__WORK ORDER__: In the listing that follows, copy out each line that includes the word "stock".

__MATERIAL PROVIDED__:
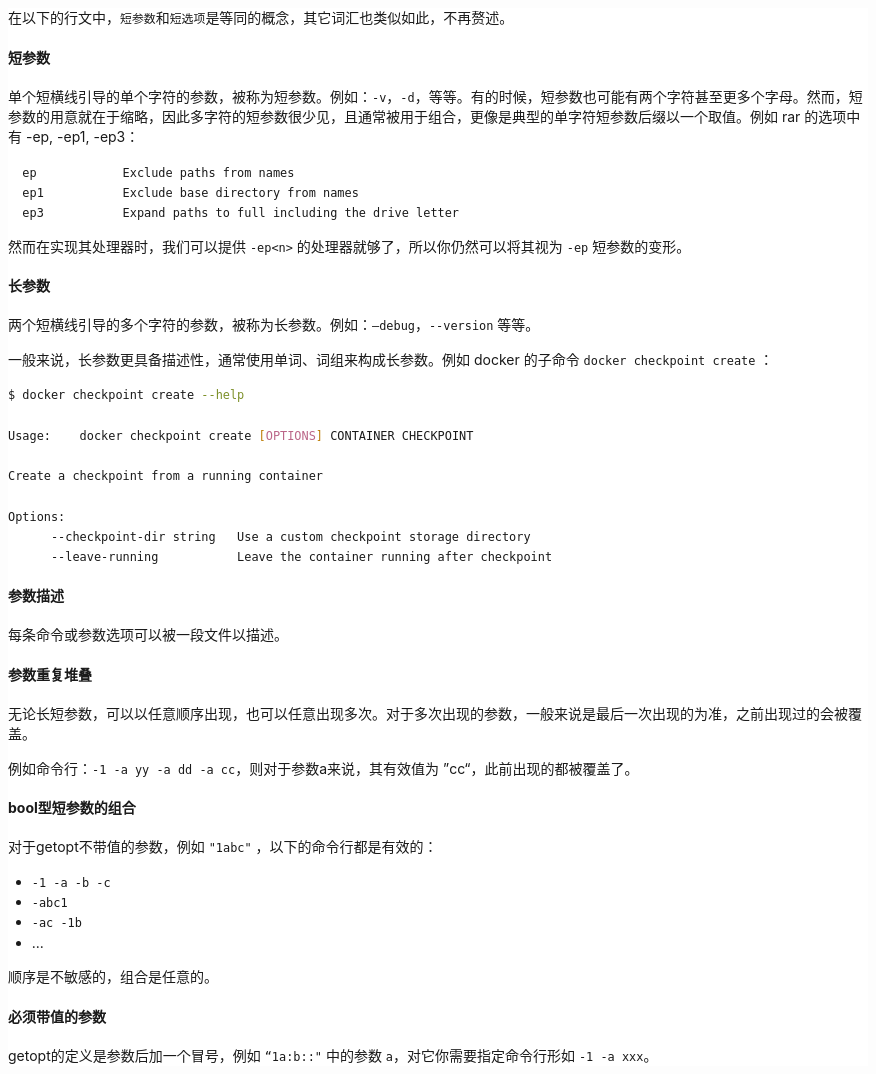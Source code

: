 在以下的行文中，`短参数`和`短选项`是等同的概念，其它词汇也类似如此，不再赘述。

#### 短参数

单个短横线引导的单个字符的参数，被称为短参数。例如：`-v`，`-d`，等等。有的时候，短参数也可能有两个字符甚至更多个字母。然而，短参数的用意就在于缩略，因此多字符的短参数很少见，且通常被用于组合，更像是典型的单字符短参数后缀以一个取值。例如 rar 的选项中有 -ep, -ep1, -ep3：

```bash
  ep            Exclude paths from names
  ep1           Exclude base directory from names
  ep3           Expand paths to full including the drive letter
```

然而在实现其处理器时，我们可以提供 `-ep<n>` 的处理器就够了，所以你仍然可以将其视为 `-ep` 短参数的变形。

#### 长参数

两个短横线引导的多个字符的参数，被称为长参数。例如：`—debug`，`--version` 等等。

一般来说，长参数更具备描述性，通常使用单词、词组来构成长参数。例如 docker 的子命令 `docker checkpoint create` ：

```bash
$ docker checkpoint create --help

Usage:    docker checkpoint create [OPTIONS] CONTAINER CHECKPOINT

Create a checkpoint from a running container

Options:
      --checkpoint-dir string   Use a custom checkpoint storage directory
      --leave-running           Leave the container running after checkpoint
```

#### 参数描述

每条命令或参数选项可以被一段文件以描述。

#### 参数重复堆叠

无论长短参数，可以以任意顺序出现，也可以任意出现多次。对于多次出现的参数，一般来说是最后一次出现的为准，之前出现过的会被覆盖。

例如命令行：`-1 -a yy -a dd -a cc`，则对于参数a来说，其有效值为 ”cc“，此前出现的都被覆盖了。

#### bool型短参数的组合

对于getopt不带值的参数，例如 `"1abc"` ，以下的命令行都是有效的：

- `-1 -a -b -c`
- `-abc1`
- `-ac -1b`
- ...

顺序是不敏感的，组合是任意的。

#### 必须带值的参数

getopt的定义是参数后加一个冒号，例如 `“1a:b::"` 中的参数 `a`，对它你需要指定命令行形如 `-1 -a xxx`。


[//]: # (![image-20200923093647372]&#40;/cmdr/EQXubFar3lJw8y5.png&#41;)
[//]: # (![image-20200923094041802]&#40;/cmdr/nY8r9hpIPCBw25T.png&#41;)
[//]: # (![image-20200923094011091]&#40;/cmdr/KRbUv6m9NyFxnlk.png&#41;)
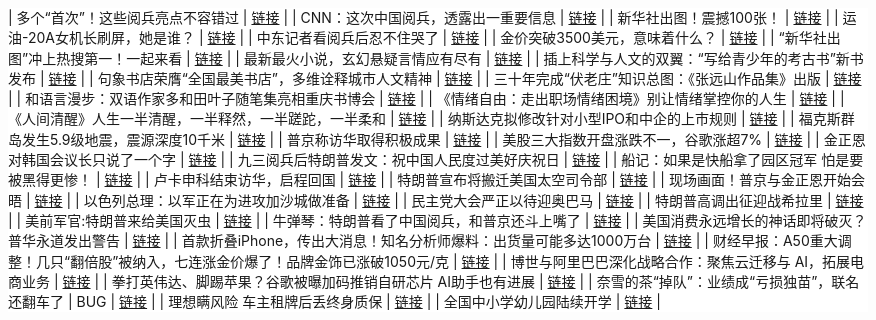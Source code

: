 | 多个“首次”！这些阅兵亮点不容错过 | [链接](https://news.sina.com.cn/c/2025-09-03/doc-infpfhsh4417300.shtml) |
| CNN：这次中国阅兵，透露出一重要信息 | [链接](https://news.sina.com.cn/c/2025-09-03/doc-infpfhse7779762.shtml) |
| 新华社出图！震撼100张！ | [链接](https://news.sina.com.cn/c/2025-09-03/doc-infpftha4195700.shtml) |
| 运油-20A女机长刷屏，她是谁？ | [链接](https://news.sina.com.cn/c/2025-09-03/doc-infpfhsi2702344.shtml) |
| 中东记者看阅兵后忍不住哭了 | [链接](https://news.sina.com.cn/c/2025-09-03/doc-infpfakk4487196.shtml) |
| 金价突破3500美元，意味着什么？ | [链接](https://news.sina.com.cn/c/2025-09-03/doc-infpfakm2804856.shtml) |
| “新华社出图”冲上热搜第一！一起来看 | [链接](https://news.sina.com.cn/c/2025-09-03/doc-infpfakk4482715.shtml) |
| 最新最火小说，玄幻悬疑言情应有尽有 | [链接](http://vip.book.sina.com.cn/weibobook?pos=20001) |
| 插上科学与人文的双翼：“写给青少年的考古书”新书发布 | [链接](http://book.sina.com.cn/zixun/2025-07-26/doc-infhuzhs1973107.shtml) |
| 句象书店荣膺“全国最美书店”，多维诠释城市人文精神 | [链接](http://book.sina.com.cn/zixun/2025-07-30/doc-infifraw8419452.shtml) |
| 三十年完成“伏老庄”知识总图：《张远山作品集》出版 | [链接](http://book.sina.com.cn/zixun/2025-07-28/doc-infhysic5880731.shtml) |
| 和语言漫步：双语作家多和田叶子随笔集亮相重庆书博会 | [链接](http://book.sina.com.cn/zixun/2025-07-28/doc-infhysic5884510.shtml) |
| 《情绪自由：走出职场情绪困境》别让情绪掌控你的人生 | [链接](http://vip.book.sina.com.cn/weibobook/vipc.php?bid=5637825) |
| 《人间清醒》人生一半清醒，一半释然，一半蹉跎，一半柔和 | [链接](http://vip.book.sina.com.cn/weibobook/vipc.php?bid=5637827) |
| 纳斯达克拟修改针对小型IPO和中企的上市规则 | [链接](https://finance.sina.com.cn/7x24/2025-09-04/doc-infphqmv8995210.shtml) |
| 福克斯群岛发生5.9级地震，震源深度10千米 | [链接](https://news.sina.com.cn/w/2025-09-04/doc-infphkcs7220992.shtml) |
| 普京称访华取得积极成果 | [链接](https://news.sina.com.cn/w/2025-09-03/doc-infpftfy7581413.shtml) |
| 美股三大指数开盘涨跌不一，谷歌涨超7% | [链接](https://news.sina.com.cn/w/2025-09-03/doc-infpftha4189433.shtml) |
| 金正恩对韩国会议长只说了一个字 | [链接](https://news.sina.com.cn/w/2025-09-03/doc-infpfnya7694865.shtml) |
| 九三阅兵后特朗普发文：祝中国人民度过美好庆祝日 | [链接](https://news.sina.com.cn/w/2025-09-03/doc-infpfakm2824171.shtml) |
| 船记：如果是快船拿了园区冠军 怕是要被黑得更惨！ | [链接](https://news.sina.com.cn/w/2025-09-03/doc-infpfhsm9655299.shtml) |
| 卢卡申科结束访华，启程回国 | [链接](https://news.sina.com.cn/w/2025-09-03/doc-infpfakh7835193.shtml) |
| 特朗普宣布将搬迁美国太空司令部 | [链接](https://news.sina.com.cn/w/2025-09-03/doc-infpfakp9724975.shtml) |
| 现场画面！普京与金正恩开始会晤 | [链接](https://news.sina.com.cn/w/2025-09-03/doc-infpfakm2753641.shtml) |
| 以色列总理：以军正在为进攻加沙城做准备 | [链接](https://news.sina.com.cn/w/2025-09-03/doc-infpcuqy5057094.shtml) |
| 民主党大会严正以待迎奥巴马 | [链接](http://news.sina.com.cn/zt_d/usconvention2016) |
| 特朗普高调出征迎战希拉里 | [链接](http://news.sina.com.cn/zt_d/usconvention2016) |
| 美前军官:特朗普来给美国灭虫 | [链接](http://news.sina.com.cn/w/zg/2016-07-09/doc-ifxtwihp9896306.shtml) |
| 牛弹琴：特朗普看了中国阅兵，和普京还斗上嘴了 | [链接](https://finance.sina.com.cn/roll/2025-09-04/doc-infphqmv8994870.shtml) |
| 美国消费永远增长的神话即将破灭？普华永道发出警告 | [链接](https://finance.sina.com.cn/jjxw/2025-09-04/doc-infpfxpw7465817.shtml) |
| 首款折叠iPhone，传出大消息！知名分析师爆料：出货量可能多达1000万台 | [链接](https://finance.sina.com.cn/stock/t/2025-09-04/doc-infpfxpw7467486.shtml) |
| 财经早报：A50重大调整！几只“翻倍股”被纳入，七连涨金价爆了！品牌金饰已涨破1050元/克 | [链接](https://finance.sina.com.cn/stock/y/2025-09-04/doc-infphqms3718853.shtml) |
| 博世与阿里巴巴深化战略合作：聚焦云迁移与 AI，拓展电商业务 | [链接](https://finance.sina.com.cn/tech/digi/2025-09-04/doc-infphqms3721484.shtml) |
| 拳打英伟达、脚踢苹果？谷歌被曝加码推销自研芯片 AI助手也有进展 | [链接](https://finance.sina.com.cn/stock/t/2025-09-04/doc-infpfxpz2401711.shtml) |
| 奈雪的茶“掉队”：业绩成“亏损独苗”，联名还翻车了 \| BUG | [链接](https://finance.sina.com.cn/stock/drinks/2025-09-04/doc-infphqmq7117168.shtml) |
| 理想瞒风险 车主租牌后丢终身质保 | [链接](https://tousu.sina.com.cn/complaint/view/17387078810/?sld=043e5ab61ef94a02a58a97715d35922e) |
| 全国中小学幼儿园陆续开学 | [链接](https://edu.sina.com.cn/) |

__WRITTEN ANSWER__:
| 首款折叠iPhone，传出大消息！知名分析师爆料：出货量可能多达1000万台 | [链接](https://finance.sina.com.cn/stock/t/2025-09-04/doc-infpfxpw7467486.shtml) |
| 财经早报：A50重大调整！几只“翻倍股”被纳入，七连涨金价爆了！品牌金饰已涨破1050元/克 | [链接](https://finance.sina.com.cn/stock/y/2025-09-04/doc-infphqms3718853.shtml) |
| 拳打英伟达、脚踢苹果？谷歌被曝加码推销自研芯片 AI助手也有进展 | [链接](https://finance.sina.com.cn/stock/t/2025-09-04/doc-infpfxpz2401711.shtml) |
| 奈雪的茶“掉队”：业绩成“亏损独苗”，联名还翻车了 \| BUG | [链接](https://finance.sina.com.cn/stock/drinks/2025-09-04/doc-infphqmq7117168.shtml) |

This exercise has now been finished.